Let's first think about the meaning of min-replication. It is the level of 
degradation that is allowed before being considered critical in terms of data 
durability. Falling below this level does not necessarily mean a failure (i.e. 
data not available) unless min-replica is 1. For synchronous or 
semi-synchronous operations such as {{addBlcok()}} and {{complete()}}, this is 
*enforced* to maintain the healthy steady state.
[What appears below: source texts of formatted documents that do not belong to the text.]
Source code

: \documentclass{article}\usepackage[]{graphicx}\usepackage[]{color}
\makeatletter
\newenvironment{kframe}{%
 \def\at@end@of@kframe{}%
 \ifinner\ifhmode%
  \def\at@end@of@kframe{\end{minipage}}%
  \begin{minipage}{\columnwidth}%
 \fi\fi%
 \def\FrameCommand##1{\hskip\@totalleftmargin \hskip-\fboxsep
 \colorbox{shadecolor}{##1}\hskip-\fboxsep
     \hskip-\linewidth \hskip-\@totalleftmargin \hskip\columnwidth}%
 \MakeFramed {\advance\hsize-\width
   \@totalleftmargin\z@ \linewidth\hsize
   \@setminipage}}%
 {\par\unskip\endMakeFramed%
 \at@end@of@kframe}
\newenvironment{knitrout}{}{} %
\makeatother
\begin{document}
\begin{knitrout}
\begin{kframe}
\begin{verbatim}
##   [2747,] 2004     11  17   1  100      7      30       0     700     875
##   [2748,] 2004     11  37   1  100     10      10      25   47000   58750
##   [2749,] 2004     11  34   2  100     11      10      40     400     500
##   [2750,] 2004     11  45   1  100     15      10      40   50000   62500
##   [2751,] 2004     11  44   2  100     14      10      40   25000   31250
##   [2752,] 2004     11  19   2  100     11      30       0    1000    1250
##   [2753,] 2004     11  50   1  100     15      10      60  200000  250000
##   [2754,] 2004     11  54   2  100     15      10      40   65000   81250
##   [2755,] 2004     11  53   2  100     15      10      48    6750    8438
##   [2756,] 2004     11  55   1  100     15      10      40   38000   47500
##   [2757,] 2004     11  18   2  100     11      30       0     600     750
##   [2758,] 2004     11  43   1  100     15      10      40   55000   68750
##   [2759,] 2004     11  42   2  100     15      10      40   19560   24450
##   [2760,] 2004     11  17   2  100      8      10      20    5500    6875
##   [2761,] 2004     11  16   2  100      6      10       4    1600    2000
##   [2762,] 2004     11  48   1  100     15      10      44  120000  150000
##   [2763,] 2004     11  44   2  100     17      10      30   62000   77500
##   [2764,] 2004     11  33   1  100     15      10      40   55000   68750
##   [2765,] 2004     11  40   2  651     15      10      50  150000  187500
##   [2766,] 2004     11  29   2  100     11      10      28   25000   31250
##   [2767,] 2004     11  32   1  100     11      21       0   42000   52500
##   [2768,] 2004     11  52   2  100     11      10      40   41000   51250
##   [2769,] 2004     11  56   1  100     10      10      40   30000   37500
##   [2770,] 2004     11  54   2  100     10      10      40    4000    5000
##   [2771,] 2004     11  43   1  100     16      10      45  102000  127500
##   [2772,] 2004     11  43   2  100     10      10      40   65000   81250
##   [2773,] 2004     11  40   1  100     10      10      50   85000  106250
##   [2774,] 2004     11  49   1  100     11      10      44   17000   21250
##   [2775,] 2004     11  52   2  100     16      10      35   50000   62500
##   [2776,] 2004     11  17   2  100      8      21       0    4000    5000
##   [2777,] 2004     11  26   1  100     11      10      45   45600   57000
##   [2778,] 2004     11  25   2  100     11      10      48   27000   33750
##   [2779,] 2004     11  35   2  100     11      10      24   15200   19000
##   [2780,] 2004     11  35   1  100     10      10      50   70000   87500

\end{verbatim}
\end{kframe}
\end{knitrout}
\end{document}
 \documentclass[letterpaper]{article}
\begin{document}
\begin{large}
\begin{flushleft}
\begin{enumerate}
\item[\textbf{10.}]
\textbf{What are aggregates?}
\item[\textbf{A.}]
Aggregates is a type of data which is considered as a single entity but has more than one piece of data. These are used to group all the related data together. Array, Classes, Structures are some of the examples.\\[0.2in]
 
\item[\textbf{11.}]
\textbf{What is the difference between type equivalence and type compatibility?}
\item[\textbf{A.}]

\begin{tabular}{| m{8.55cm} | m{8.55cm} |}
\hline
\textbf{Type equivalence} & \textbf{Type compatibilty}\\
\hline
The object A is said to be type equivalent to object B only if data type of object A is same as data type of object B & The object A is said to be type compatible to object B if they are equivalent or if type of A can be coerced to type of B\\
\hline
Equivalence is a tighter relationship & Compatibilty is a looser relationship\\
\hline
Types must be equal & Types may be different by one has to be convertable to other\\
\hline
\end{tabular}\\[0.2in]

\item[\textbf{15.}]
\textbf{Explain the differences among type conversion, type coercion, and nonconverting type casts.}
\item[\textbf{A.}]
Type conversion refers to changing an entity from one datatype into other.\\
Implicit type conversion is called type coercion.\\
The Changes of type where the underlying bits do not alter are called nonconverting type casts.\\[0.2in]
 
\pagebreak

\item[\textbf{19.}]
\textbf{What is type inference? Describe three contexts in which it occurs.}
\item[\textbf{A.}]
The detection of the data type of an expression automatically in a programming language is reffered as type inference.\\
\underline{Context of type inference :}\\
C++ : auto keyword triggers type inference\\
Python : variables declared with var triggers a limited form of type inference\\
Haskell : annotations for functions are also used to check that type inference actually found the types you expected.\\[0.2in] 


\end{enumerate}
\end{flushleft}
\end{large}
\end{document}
Clients also do their best to 
meet this, but any failures on datanodes between finalizing a block and sending 
the IBR are beyond their control.  For asynchronous recovery activities such as 
lease recovery and replication, min-replica should be advisory.  Since 
replication is already doing the right thing, let's focus on lease recovery.

Dealing with COMMITTED blocks is simpler. Being committed means the client 
thought enough number of replicas were finalized. If a lease is expired, the 
block can simply turn in to COMPLETE. If it has at least one live replica, it 
will be replicated soon after closing the file. If it doesn't, the block will 
be considered missing.  I think it is better to report the committed but 
missing data early rather than hiding it in the infinite lease recovery cycle.  
Also, recovery will be faster this way.  If all blocks in a file are in either 
complete or committed state, lease recovery may force complete all committed 
blocks and close the file. The rest will be up to the replication monitor.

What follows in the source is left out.